- _Collected data_:
##############################
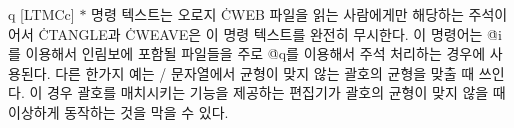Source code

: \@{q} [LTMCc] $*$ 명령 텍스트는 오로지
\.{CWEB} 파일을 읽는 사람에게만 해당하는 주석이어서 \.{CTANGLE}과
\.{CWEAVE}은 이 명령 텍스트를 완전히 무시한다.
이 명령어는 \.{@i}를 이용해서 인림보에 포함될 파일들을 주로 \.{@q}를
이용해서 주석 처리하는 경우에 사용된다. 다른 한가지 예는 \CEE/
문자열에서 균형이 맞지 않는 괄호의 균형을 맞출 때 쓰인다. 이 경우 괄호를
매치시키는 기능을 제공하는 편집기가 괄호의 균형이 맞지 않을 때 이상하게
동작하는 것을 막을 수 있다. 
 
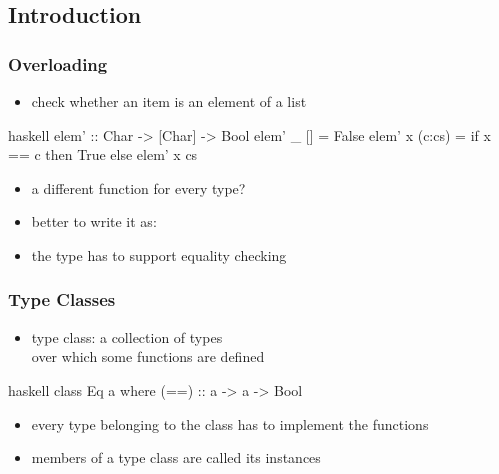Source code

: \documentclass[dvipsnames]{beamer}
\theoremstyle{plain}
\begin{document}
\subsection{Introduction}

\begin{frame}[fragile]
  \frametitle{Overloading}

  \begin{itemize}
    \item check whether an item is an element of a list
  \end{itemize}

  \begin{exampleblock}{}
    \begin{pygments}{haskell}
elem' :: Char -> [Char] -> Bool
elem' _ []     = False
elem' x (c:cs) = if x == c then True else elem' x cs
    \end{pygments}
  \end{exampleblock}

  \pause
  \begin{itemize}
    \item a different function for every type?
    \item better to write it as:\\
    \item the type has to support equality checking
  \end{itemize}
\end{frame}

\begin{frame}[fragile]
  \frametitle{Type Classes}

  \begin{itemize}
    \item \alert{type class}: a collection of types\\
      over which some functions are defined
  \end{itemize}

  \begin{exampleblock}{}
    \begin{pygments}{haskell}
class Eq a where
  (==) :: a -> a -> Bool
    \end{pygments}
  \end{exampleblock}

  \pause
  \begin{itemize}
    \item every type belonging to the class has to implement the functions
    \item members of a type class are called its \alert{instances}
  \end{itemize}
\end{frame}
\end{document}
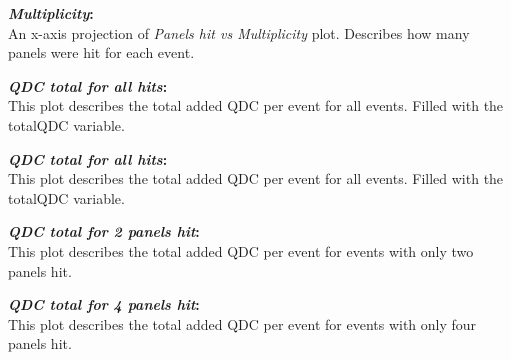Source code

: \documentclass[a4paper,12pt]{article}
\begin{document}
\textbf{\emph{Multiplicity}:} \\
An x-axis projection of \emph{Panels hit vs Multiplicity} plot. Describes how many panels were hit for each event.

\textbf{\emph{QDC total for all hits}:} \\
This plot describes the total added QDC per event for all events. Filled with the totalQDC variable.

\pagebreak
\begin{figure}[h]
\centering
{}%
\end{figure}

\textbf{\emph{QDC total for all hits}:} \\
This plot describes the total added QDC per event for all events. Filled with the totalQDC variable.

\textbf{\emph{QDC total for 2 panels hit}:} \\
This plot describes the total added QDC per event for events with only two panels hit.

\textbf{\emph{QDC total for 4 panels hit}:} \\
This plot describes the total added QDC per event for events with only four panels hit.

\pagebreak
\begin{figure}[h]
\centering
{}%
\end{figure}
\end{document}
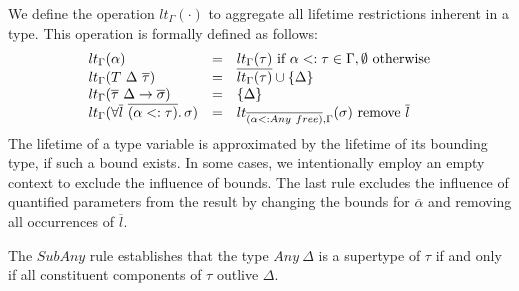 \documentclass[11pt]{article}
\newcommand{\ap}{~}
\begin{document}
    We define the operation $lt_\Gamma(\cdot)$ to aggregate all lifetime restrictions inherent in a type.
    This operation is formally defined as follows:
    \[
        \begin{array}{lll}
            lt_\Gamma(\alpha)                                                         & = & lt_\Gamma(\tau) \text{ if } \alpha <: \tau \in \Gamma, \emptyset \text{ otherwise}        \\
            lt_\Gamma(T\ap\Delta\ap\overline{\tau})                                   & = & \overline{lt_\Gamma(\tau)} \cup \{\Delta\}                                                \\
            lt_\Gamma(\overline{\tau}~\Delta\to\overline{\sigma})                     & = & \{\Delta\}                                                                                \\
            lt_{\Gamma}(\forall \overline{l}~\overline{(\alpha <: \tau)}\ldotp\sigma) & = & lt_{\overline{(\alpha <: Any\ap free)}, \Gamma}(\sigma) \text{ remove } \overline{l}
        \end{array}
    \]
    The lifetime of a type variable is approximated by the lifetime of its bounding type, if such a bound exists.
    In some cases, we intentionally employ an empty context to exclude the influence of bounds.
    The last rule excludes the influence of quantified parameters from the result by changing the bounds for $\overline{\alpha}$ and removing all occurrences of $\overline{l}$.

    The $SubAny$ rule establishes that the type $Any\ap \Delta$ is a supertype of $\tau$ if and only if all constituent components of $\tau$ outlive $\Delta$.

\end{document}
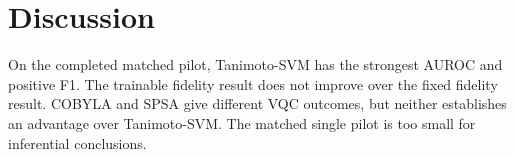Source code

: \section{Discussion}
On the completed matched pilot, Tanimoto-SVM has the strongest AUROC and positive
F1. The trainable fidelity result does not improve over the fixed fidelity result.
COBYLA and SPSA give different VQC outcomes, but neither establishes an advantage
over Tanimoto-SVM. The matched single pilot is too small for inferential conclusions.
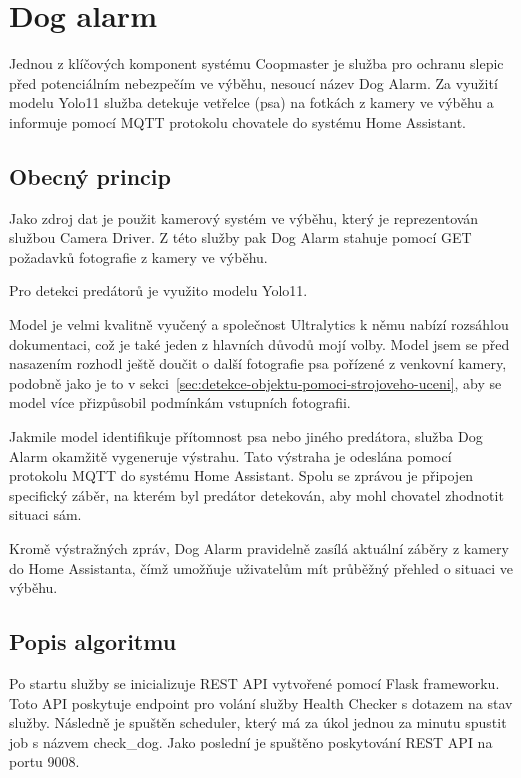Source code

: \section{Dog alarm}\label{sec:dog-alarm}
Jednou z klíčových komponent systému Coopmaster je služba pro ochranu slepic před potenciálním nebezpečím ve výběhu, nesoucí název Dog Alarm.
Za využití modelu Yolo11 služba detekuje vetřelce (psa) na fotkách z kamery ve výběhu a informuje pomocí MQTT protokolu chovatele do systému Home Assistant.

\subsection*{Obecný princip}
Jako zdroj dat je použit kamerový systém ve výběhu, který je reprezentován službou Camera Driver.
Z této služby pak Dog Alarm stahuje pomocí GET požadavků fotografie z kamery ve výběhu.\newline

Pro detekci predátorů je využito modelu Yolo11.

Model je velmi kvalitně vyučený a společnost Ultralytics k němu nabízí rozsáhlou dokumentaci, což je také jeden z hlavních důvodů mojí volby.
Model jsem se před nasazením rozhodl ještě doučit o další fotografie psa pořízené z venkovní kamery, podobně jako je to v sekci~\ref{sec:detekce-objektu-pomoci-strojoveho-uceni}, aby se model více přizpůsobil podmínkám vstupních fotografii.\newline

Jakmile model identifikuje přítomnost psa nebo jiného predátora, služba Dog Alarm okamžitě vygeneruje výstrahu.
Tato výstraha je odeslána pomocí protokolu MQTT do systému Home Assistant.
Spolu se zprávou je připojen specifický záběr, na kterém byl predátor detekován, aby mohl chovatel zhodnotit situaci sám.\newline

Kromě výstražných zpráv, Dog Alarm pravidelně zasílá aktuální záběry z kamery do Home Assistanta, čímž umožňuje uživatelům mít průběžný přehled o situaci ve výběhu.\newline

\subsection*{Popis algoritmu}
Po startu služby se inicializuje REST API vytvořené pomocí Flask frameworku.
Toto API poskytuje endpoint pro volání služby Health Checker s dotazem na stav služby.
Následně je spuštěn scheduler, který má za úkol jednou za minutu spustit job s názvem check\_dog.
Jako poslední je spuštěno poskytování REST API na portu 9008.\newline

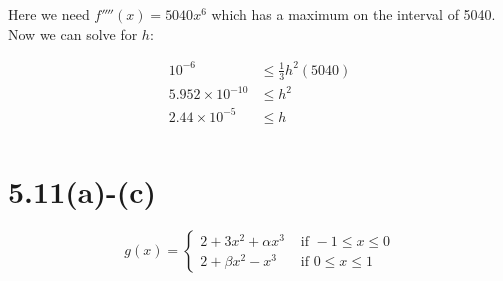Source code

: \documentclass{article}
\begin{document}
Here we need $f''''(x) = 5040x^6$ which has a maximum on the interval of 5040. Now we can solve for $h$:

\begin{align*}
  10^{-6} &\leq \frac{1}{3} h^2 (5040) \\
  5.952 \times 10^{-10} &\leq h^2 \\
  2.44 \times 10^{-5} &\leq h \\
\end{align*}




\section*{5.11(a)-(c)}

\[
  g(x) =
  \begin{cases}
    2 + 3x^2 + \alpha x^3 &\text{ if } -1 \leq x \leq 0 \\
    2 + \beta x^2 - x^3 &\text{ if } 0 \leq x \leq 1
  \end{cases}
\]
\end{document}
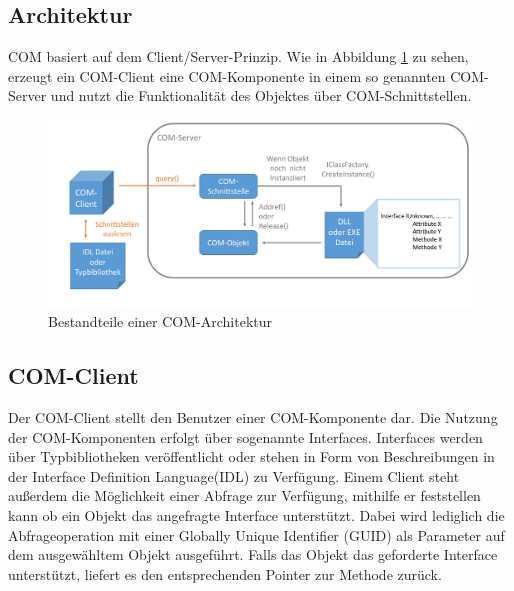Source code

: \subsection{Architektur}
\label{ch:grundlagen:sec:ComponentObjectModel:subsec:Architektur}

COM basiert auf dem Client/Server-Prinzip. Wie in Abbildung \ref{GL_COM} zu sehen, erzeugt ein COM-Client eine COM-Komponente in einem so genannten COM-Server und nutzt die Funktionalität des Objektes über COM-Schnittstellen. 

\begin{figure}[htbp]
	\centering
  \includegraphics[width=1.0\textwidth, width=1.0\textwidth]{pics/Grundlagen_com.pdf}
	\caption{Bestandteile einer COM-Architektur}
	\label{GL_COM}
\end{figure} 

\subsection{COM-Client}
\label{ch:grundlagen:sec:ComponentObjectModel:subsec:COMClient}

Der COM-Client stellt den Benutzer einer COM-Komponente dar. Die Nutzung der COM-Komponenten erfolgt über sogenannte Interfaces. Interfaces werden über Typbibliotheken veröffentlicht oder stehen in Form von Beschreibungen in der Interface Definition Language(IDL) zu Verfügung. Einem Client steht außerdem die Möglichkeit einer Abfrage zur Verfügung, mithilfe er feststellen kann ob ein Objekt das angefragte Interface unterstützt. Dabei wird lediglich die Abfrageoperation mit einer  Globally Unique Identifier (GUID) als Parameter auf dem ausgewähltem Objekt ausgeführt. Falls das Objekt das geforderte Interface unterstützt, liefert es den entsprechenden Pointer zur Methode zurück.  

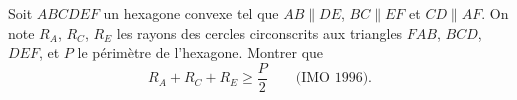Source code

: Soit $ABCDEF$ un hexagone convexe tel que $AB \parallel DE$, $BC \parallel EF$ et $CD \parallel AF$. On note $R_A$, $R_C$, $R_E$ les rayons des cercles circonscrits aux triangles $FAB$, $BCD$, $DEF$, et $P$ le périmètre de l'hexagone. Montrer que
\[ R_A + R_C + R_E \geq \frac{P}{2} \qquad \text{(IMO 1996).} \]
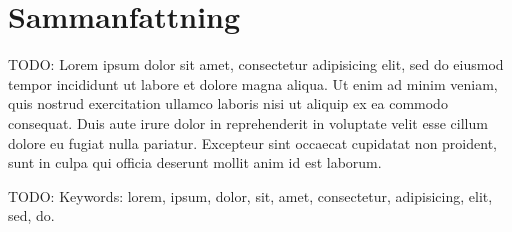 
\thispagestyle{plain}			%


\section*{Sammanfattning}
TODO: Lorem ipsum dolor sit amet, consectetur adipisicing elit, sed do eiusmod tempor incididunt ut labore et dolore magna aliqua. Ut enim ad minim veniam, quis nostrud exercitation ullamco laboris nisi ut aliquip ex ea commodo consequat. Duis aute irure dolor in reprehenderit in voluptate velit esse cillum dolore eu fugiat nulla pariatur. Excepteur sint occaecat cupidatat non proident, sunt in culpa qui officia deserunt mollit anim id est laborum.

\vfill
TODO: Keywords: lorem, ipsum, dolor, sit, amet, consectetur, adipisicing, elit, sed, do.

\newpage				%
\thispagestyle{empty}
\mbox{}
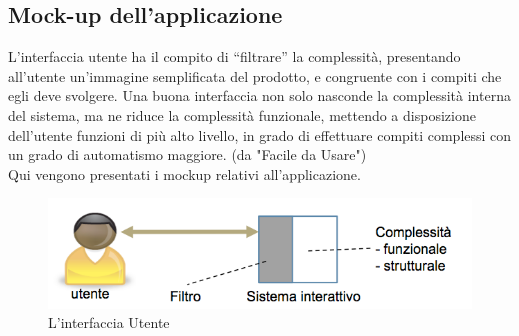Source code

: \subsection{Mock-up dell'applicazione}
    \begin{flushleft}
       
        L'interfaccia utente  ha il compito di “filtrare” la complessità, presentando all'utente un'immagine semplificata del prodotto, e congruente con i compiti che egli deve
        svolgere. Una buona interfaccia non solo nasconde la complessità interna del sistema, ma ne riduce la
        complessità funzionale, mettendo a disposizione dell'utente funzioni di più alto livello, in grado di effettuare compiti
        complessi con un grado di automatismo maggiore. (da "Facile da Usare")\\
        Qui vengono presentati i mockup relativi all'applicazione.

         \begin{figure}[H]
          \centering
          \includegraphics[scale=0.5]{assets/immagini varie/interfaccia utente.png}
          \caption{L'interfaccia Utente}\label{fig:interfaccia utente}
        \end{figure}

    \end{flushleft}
##############################
- _Task instructions_:
In the entries above, find the line holding "Pro detekci predátorů" and the line holding "Model jsem se", then retype exactly those two lines and every line between them, and nothing else.

- _Solution for this problem_:
Pro detekci predátorů je využito modelu Yolo11.

Model je velmi kvalitně vyučený a společnost Ultralytics k němu nabízí rozsáhlou dokumentaci, což je také jeden z hlavních důvodů mojí volby.
Model jsem se před nasazením rozhodl ještě doučit o další fotografie psa pořízené z venkovní kamery, podobně jako je to v sekci~\ref{sec:detekce-objektu-pomoci-strojoveho-uceni}, aby se model více přizpůsobil podmínkám vstupních fotografii.\newline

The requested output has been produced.